Beechwood Restorative Care Center v. Leeds

317 F. Supp. 2d 248, 2004 U.S. Dist. LEXIS 8906, 2004 WL 1092342
CourtDistrict Court, W.D. New York
DecidedMay 4, 2004
Docket02-CV-6235L
StatusPublished
Cited by8 cases

This text of 317 F. Supp. 2d 248 (Beechwood Restorative Care Center v. Leeds) is published on Counsel Stack Legal Research, covering District Court, W.D. New York primary law. Counsel Stack provides free access to over 12 million legal documents including statutes, case law, regulations, and constitutions.

Bluebook
Beechwood Restorative Care Center v. Leeds, 317 F. Supp. 2d 248, 2004 U.S. Dist. LEXIS 8906, 2004 WL 1092342 (W.D.N.Y. 2004).

Opinion

DECISION AND ORDER

LARIMER, District Judge.

Plaintiffs Brook and Olive Chambery (“the Chamberys”) commenced this action against various state and federal officials, alleging that defendants, through the deliberate misuse of their regulatory powers, forced a nursing home owned by the Chamberys, Beechwood Restorative Care Center (“Beechwood” or “the facility”) to be permanently shut down. Plaintiffs allege that defendants did so to punish the Chamberys for having pointed out problems with respect to defendants’ own actions and practices.

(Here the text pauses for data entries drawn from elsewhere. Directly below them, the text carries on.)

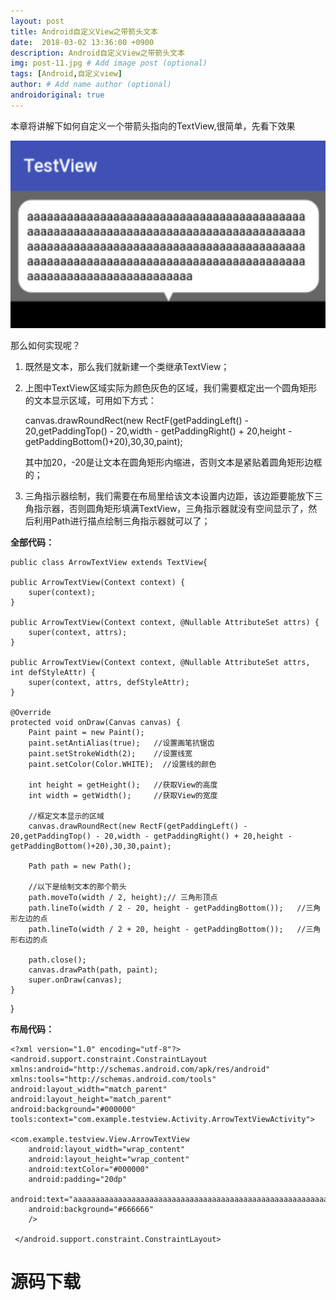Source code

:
 ```yaml
---
layout: post
title: Android自定义View之带箭头文本
date:  2018-03-02 13:36:00 +0900 
description: Android自定义View之带箭头文本
img: post-11.jpg # Add image post (optional)
tags: [Android,自定义view]
author: # Add name author (optional)
androidoriginal: true
---
```

本章将讲解下如何自定义一个带箭头指向的TextView,很简单，先看下效果

<img src="/assets/img/blog/androidoriginal/arrowtextview/preview.jpg" height = "300px"/>

那么如何实现呢？

1. 既然是文本，那么我们就新建一个类继承TextView；

2. 上图中TextView区域实际为颜色灰色的区域，我们需要框定出一个圆角矩形的文本显示区域，可用如下方式：

    canvas.drawRoundRect(new RectF(getPaddingLeft() - 20,getPaddingTop() - 20,width - getPaddingRight() + 20,height - getPaddingBottom()+20),30,30,paint);
	
	其中加20，-20是让文本在圆角矩形内缩进，否则文本是紧贴着圆角矩形边框的；

3. 三角指示器绘制，我们需要在布局里给该文本设置内边距，该边距要能放下三角指示器，否则圆角矩形填满TextView，三角指示器就没有空间显示了，然后利用Path进行描点绘制三角指示器就可以了；

**全部代码：**

    public class ArrowTextView extends TextView{

    public ArrowTextView(Context context) {
        super(context);
    }

    public ArrowTextView(Context context, @Nullable AttributeSet attrs) {
        super(context, attrs);
    }

    public ArrowTextView(Context context, @Nullable AttributeSet attrs, int defStyleAttr) {
        super(context, attrs, defStyleAttr);
    }

    @Override
    protected void onDraw(Canvas canvas) {
        Paint paint = new Paint();
        paint.setAntiAlias(true);   //设置画笔抗锯齿
        paint.setStrokeWidth(2);    //设置线宽
        paint.setColor(Color.WHITE);  //设置线的颜色

        int height = getHeight();   //获取View的高度
        int width = getWidth();     //获取View的宽度

        //框定文本显示的区域
        canvas.drawRoundRect(new RectF(getPaddingLeft() - 20,getPaddingTop() - 20,width - getPaddingRight() + 20,height - getPaddingBottom()+20),30,30,paint);

        Path path = new Path();

        //以下是绘制文本的那个箭头
        path.moveTo(width / 2, height);// 三角形顶点
        path.lineTo(width / 2 - 20, height - getPaddingBottom());   //三角形左边的点
        path.lineTo(width / 2 + 20, height - getPaddingBottom());   //三角形右边的点

        path.close();
        canvas.drawPath(path, paint);
        super.onDraw(canvas);
    }

}

**布局代码：**

    <?xml version="1.0" encoding="utf-8"?>
	<android.support.constraint.ConstraintLayout
    xmlns:android="http://schemas.android.com/apk/res/android"
    xmlns:tools="http://schemas.android.com/tools"
    android:layout_width="match_parent"
    android:layout_height="match_parent"
    android:background="#000000"
    tools:context="com.example.testview.Activity.ArrowTextViewActivity">

    <com.example.testview.View.ArrowTextView
        android:layout_width="wrap_content"
        android:layout_height="wrap_content"
        android:textColor="#000000"
        android:padding="20dp"
        android:text="aaaaaaaaaaaaaaaaaaaaaaaaaaaaaaaaaaaaaaaaaaaaaaaaaaaaaaaaaaaaaaaaaaaaaaaaaaaaaaaaaaaaaaaaaaaaaaaaaaaaaaaaaaaaaaaaaaaaaaaaaaaaaaaaaaaaaaaaaaaaaaaaaaaaaaaaaaaaaaaaaaaaaaaaaaaaaaaaaaaaaaaaaaaaaaaaa"
        android:background="#666666"
        />

	 </android.support.constraint.ConstraintLayout>

<h1><a href="https://github.com/leach-chen/TestView" style="text-decoration: none;" target="_blank" title="源码下载">源码下载</a><h1>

Plaintiffs have asserted several claims under 42 U.S.C. § 1988, and a claim against the federal defendants pursuant to Bivens v. Six Unknown Named Agents of the Federal Bureau of Narcotics, 403 U.S. 388, 91 S.Ct. 1999, 29 L.Ed.2d 619 (1971). They seek compensatory and punitive damages for the alleged violations of their rights. Defendants have moved for summary judgment dismissing the complaint, and plaintiffs move for summary judgment on the issue of liability as to one of their claims against two of the defendants.

I. FACTUAL BACKGROUND 1

A. Events Leading up to Revocation of Plaintiffs’ Operating Certificate

Prior to being shut down, Beechwood was a skilled nursing facility on Culver Road in Rochester, New York, and was operated by the Chamberys as a partnership. Complaint ¶¶ 10, 12, 14. As a *256 skilled nursing facility, Beechwood held an operating certificate from the New York State Department of Health (“DOH”).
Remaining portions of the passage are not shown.